When copying the data below, keep only the lines from the one with "text](<Screenshot 2024-10-27 220920.png>)" through the one with "connection with Open-Registry.", word for word, and skip the pictures.
___ RECORDS SHOWN ___
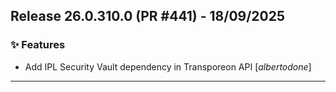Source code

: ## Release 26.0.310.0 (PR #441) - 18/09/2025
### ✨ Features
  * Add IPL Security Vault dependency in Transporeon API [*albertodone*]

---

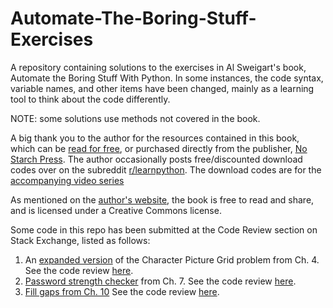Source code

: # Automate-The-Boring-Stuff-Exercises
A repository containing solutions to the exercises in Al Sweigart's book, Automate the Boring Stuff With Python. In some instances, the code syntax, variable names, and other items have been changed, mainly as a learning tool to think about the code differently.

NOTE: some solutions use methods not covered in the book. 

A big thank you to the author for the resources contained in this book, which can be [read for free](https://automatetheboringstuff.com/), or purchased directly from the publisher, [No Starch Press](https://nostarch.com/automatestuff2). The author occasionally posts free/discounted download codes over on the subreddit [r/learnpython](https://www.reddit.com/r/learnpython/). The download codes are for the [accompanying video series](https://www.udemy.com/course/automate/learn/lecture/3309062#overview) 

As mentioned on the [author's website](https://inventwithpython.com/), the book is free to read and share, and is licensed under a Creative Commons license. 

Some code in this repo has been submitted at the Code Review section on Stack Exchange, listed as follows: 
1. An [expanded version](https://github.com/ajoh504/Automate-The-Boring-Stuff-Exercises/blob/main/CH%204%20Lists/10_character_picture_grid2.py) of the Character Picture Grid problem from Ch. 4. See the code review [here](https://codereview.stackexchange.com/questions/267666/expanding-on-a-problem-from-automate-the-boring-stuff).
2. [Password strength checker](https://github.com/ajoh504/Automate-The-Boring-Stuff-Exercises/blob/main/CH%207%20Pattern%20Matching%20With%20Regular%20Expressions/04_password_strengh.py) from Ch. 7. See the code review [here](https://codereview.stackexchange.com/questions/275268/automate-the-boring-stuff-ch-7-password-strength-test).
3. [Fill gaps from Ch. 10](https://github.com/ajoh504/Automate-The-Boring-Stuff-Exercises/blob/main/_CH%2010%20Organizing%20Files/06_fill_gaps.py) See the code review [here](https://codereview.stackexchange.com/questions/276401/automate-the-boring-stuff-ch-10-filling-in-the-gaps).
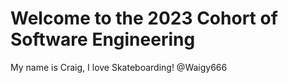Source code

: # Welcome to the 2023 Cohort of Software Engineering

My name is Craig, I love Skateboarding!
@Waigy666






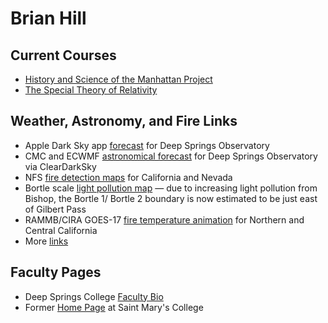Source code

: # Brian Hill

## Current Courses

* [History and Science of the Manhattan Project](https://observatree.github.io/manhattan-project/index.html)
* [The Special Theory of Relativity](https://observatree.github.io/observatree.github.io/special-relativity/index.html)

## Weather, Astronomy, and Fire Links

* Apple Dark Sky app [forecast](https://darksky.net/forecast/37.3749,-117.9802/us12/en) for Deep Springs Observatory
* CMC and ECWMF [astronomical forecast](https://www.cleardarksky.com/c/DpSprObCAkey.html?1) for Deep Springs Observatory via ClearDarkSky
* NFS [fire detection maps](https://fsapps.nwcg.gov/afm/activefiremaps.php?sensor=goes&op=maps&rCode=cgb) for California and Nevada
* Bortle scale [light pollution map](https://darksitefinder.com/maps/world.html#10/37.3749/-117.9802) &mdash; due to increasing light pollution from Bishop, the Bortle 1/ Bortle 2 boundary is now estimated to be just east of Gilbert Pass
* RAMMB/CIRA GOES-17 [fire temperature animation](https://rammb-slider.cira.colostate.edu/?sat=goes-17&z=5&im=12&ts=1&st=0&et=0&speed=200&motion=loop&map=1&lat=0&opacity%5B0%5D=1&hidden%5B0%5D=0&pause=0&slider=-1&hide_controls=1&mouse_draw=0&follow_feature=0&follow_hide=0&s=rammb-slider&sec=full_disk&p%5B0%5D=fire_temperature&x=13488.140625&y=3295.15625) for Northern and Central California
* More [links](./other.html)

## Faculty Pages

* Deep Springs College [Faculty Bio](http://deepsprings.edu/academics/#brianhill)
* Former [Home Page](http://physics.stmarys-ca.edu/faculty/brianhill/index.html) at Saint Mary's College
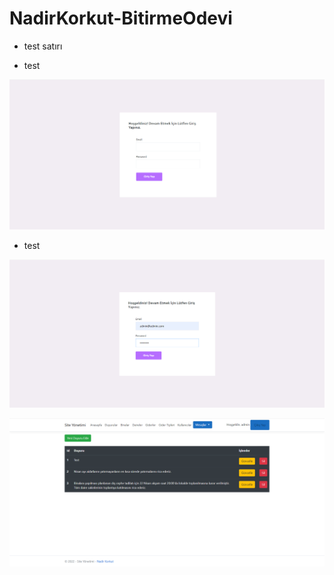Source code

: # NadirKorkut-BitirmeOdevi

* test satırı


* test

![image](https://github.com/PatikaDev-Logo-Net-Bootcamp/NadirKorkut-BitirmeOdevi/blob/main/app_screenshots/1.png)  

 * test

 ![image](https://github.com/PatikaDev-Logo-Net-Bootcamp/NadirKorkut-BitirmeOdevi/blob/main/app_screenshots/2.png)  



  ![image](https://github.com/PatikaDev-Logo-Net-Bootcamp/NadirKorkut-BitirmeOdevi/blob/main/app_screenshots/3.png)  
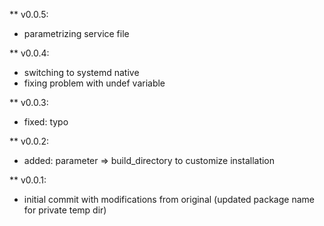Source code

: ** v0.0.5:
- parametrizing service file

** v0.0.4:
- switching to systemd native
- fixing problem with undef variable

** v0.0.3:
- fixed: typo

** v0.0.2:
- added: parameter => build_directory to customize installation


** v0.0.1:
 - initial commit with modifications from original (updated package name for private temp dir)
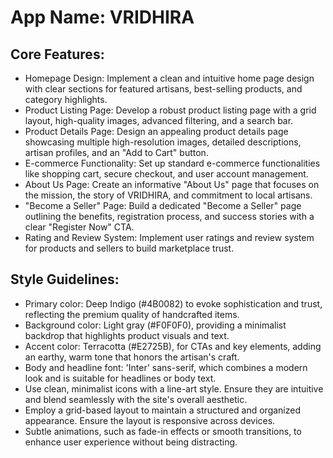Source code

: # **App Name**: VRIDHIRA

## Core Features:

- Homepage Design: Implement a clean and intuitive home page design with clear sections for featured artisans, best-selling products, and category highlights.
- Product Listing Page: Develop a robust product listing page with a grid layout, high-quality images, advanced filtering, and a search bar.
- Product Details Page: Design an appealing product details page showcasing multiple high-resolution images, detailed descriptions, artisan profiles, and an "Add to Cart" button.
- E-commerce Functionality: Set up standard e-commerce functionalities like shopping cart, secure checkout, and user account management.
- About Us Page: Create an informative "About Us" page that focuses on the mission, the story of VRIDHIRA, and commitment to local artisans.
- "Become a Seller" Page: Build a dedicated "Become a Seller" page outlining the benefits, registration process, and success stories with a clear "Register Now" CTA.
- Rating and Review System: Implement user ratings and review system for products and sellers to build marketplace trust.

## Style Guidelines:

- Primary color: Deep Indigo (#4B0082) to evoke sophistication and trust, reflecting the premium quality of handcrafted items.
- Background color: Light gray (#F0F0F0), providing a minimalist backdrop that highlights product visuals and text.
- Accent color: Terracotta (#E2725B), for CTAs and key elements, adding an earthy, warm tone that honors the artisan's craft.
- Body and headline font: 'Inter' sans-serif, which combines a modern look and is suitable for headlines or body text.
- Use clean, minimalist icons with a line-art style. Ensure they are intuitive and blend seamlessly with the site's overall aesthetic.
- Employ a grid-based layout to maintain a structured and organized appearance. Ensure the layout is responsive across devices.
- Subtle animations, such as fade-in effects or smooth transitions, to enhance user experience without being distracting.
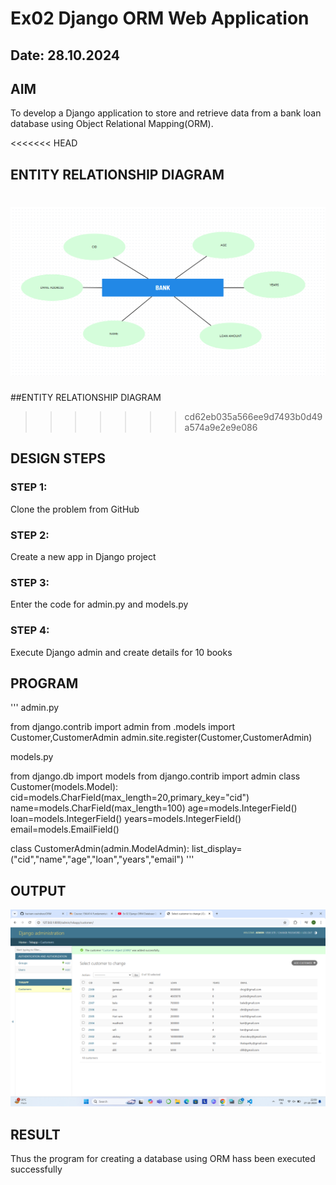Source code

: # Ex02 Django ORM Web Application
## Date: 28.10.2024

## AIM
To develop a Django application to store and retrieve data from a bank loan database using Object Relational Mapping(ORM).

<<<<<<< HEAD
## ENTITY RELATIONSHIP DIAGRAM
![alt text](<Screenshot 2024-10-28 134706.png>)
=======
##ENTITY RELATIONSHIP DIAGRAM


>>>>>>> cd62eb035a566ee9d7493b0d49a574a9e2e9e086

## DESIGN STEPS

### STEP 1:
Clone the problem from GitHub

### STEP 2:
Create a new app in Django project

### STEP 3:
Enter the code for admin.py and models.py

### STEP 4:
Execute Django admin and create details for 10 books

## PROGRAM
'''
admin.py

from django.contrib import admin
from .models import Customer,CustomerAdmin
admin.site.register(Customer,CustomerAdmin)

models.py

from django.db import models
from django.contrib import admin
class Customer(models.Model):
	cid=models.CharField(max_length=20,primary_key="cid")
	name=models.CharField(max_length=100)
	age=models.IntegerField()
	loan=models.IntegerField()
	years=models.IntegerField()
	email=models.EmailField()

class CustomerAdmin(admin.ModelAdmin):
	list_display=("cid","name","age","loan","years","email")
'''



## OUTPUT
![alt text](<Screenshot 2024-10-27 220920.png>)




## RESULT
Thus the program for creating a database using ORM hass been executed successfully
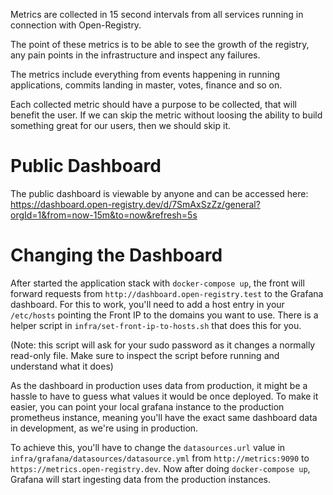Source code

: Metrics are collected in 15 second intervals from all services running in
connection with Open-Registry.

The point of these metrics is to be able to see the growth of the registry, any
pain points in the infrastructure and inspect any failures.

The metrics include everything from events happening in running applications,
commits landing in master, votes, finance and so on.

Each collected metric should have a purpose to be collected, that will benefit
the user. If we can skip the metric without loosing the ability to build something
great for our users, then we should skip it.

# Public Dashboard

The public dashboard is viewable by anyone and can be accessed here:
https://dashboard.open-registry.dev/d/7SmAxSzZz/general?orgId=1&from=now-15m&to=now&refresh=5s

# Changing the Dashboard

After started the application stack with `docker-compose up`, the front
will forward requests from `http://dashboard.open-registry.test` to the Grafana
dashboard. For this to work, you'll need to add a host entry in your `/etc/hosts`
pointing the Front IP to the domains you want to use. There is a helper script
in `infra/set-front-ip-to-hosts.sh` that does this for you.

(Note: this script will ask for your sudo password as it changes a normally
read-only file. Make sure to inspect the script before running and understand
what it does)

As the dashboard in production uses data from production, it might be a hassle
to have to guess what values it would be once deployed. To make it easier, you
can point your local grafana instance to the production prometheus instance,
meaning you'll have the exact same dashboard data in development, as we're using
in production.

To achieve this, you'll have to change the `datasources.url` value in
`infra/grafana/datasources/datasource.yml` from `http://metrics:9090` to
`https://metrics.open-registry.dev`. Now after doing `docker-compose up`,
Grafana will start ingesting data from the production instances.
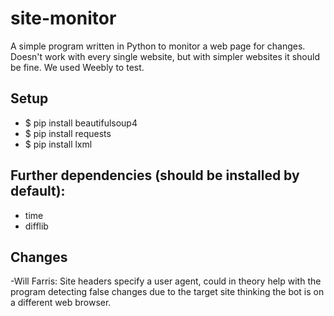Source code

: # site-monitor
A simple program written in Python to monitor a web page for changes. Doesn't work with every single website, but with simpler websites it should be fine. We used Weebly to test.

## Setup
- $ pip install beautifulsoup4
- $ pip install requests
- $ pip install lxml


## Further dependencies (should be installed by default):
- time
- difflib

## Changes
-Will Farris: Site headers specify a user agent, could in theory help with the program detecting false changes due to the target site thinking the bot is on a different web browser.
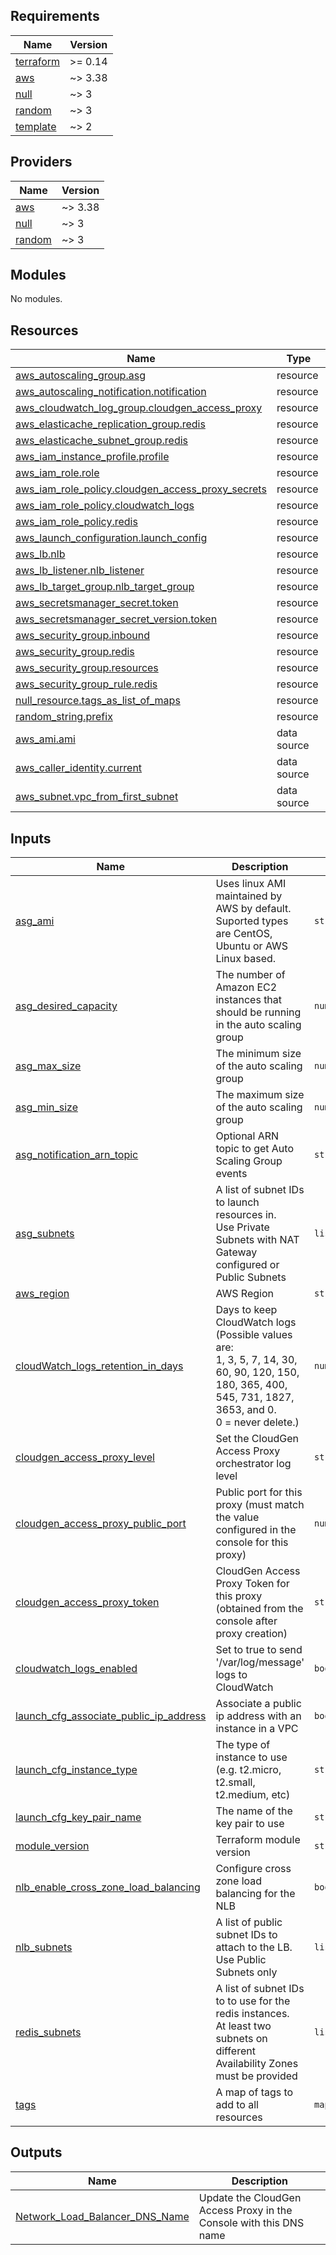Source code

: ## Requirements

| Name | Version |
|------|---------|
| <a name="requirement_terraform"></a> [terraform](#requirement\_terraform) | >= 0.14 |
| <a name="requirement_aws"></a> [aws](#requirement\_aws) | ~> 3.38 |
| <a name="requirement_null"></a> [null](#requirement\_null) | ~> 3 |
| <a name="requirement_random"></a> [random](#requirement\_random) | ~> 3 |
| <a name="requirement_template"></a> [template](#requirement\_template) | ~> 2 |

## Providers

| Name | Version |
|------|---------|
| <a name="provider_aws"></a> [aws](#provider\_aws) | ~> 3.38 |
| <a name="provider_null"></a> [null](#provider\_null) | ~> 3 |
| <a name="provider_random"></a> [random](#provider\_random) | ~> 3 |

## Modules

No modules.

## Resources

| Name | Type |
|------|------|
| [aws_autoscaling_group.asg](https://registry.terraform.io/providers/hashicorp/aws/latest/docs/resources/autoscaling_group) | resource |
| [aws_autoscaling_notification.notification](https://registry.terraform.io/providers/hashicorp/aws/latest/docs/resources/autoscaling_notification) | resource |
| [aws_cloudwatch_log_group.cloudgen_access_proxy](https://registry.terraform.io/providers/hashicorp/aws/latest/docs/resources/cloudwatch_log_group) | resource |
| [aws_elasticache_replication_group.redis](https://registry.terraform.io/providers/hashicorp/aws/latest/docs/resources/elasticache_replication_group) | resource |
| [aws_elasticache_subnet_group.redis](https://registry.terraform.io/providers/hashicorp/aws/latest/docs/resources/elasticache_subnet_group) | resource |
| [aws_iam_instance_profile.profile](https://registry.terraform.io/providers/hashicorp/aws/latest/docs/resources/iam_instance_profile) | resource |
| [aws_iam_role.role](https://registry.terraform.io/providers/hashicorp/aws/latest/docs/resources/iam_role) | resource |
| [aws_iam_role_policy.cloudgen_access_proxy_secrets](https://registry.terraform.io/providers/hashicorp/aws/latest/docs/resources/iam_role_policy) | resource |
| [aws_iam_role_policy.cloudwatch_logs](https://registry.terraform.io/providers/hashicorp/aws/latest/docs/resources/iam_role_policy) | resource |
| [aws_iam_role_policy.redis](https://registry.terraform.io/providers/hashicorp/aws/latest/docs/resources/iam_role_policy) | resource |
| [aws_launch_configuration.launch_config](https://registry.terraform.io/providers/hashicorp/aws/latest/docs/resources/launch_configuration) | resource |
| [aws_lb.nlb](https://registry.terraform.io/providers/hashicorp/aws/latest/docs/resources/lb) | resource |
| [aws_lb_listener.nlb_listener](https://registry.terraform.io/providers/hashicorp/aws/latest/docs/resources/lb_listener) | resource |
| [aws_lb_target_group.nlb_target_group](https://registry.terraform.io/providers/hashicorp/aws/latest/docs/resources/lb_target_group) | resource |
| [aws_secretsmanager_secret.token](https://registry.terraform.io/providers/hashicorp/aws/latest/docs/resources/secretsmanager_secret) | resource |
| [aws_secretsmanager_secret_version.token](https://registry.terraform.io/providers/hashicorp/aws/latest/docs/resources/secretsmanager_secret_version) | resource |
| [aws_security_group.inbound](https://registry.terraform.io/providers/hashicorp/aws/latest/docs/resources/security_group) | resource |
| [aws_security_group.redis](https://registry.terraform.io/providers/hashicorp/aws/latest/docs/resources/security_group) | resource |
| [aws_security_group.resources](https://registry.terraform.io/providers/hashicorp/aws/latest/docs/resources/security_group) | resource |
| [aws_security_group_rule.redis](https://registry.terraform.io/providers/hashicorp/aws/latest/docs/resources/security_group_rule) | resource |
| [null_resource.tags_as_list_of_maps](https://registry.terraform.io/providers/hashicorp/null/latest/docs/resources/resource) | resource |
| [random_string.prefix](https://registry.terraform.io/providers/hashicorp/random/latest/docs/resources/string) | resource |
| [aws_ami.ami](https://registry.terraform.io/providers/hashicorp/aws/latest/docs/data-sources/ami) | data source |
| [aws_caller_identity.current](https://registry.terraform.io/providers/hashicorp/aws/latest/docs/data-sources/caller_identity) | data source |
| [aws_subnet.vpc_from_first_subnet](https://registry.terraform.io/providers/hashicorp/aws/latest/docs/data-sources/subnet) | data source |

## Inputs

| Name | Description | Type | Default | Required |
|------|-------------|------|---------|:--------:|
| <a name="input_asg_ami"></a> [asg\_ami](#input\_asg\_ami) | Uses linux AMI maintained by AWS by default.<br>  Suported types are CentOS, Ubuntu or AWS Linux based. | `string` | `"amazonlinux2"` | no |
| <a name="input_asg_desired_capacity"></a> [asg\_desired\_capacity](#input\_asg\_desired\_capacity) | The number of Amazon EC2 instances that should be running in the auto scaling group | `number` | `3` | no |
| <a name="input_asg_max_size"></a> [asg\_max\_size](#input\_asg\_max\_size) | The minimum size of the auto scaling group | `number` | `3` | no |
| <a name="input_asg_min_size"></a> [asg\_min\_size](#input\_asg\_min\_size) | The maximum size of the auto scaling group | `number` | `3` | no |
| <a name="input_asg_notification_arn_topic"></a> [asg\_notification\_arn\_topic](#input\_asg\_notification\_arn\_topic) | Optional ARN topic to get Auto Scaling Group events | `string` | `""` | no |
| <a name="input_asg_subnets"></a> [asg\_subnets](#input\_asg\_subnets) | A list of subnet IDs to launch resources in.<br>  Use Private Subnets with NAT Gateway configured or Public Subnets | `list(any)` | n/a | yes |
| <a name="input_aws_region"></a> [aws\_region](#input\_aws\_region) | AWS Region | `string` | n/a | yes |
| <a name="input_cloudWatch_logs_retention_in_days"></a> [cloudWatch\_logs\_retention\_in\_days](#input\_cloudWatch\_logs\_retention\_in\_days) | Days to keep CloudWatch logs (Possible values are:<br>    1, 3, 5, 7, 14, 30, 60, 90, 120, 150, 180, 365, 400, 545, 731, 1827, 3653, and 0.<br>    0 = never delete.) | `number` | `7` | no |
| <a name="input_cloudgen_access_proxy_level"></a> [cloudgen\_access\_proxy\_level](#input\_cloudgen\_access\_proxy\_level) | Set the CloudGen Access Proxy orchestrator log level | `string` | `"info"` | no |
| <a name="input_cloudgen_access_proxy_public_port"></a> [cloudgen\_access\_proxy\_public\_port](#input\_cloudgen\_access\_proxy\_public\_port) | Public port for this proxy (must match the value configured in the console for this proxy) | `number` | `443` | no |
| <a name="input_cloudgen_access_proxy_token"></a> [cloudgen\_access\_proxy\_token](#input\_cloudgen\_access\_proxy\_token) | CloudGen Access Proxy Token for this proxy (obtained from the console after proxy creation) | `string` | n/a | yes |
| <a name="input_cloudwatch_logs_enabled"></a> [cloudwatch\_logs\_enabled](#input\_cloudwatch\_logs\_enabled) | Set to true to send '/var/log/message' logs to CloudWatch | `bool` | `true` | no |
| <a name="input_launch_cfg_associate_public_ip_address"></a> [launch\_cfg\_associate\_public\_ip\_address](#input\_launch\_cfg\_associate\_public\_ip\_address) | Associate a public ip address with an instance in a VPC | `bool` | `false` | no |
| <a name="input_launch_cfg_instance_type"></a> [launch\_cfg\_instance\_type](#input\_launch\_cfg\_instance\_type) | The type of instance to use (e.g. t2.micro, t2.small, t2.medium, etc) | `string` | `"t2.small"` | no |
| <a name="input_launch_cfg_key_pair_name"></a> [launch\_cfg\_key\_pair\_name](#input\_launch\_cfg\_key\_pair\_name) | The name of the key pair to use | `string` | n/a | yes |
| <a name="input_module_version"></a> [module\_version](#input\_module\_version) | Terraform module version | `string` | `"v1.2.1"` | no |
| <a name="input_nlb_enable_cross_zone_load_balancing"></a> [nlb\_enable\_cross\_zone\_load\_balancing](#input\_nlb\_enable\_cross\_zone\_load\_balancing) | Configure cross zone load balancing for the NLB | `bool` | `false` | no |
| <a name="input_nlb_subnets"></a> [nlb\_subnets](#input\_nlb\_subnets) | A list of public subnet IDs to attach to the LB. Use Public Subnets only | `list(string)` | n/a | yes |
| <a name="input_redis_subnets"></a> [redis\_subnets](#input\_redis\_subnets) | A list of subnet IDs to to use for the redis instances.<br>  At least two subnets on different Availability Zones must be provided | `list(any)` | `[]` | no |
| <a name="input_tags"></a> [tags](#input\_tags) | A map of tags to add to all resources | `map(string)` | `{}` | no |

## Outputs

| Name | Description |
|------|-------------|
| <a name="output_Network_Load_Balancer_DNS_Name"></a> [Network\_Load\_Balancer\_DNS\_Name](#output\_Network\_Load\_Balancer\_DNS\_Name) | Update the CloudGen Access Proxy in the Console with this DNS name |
___
**FINAL ANSWER**.
![alt text](<Screenshot 2024-10-27 220920.png>)




## RESULT
Thus the program for creating a database using ORM hass been executed successfully
Source code

: Metrics are collected in 15 second intervals from all services running in
connection with Open-Registry.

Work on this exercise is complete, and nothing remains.